(Stored data entries)
****************************************
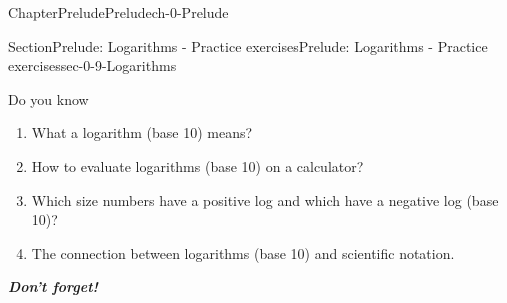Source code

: \documentclass[twoside,11pt,]{book}
\newcommand{\alert}[1]{\textbf{\textit{#1}}}
\numberwithin{equation}{section}
\begin{document}
\begin{chapterptx}{Chapter}{Prelude}{}{Prelude}{}{}{ch-0-Prelude}
\begin{sectionptx}{Section}{Prelude: Logarithms - Practice exercises}{}{Prelude: Logarithms - Practice exercises}{}{}{sec-0-9-Logarithms}
\begin{conclusion}{Do you know \textellipsis{}}%
%
\begin{enumerate}[label={\Alph*.}]
\item{}What a logarithm (base 10) means?%
\item{}How to evaluate logarithms (base 10) on a calculator?%
\item{}Which size numbers have a positive log and which have a negative log (base 10)?%
\item{}The connection between logarithms (base 10) and scientific notation.%
\end{enumerate}
%
\par
\alert{Don't forget!}%
\end{conclusion}%
\end{sectionptx}
\end{chapterptx}
%
%
\typeout{************************************************}
\typeout{************************************************}
%
\end{document}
****************************************
(Activity) Tally the lines in the records that hold the word "Prelude", and state only the resulting number.

(Response area) 2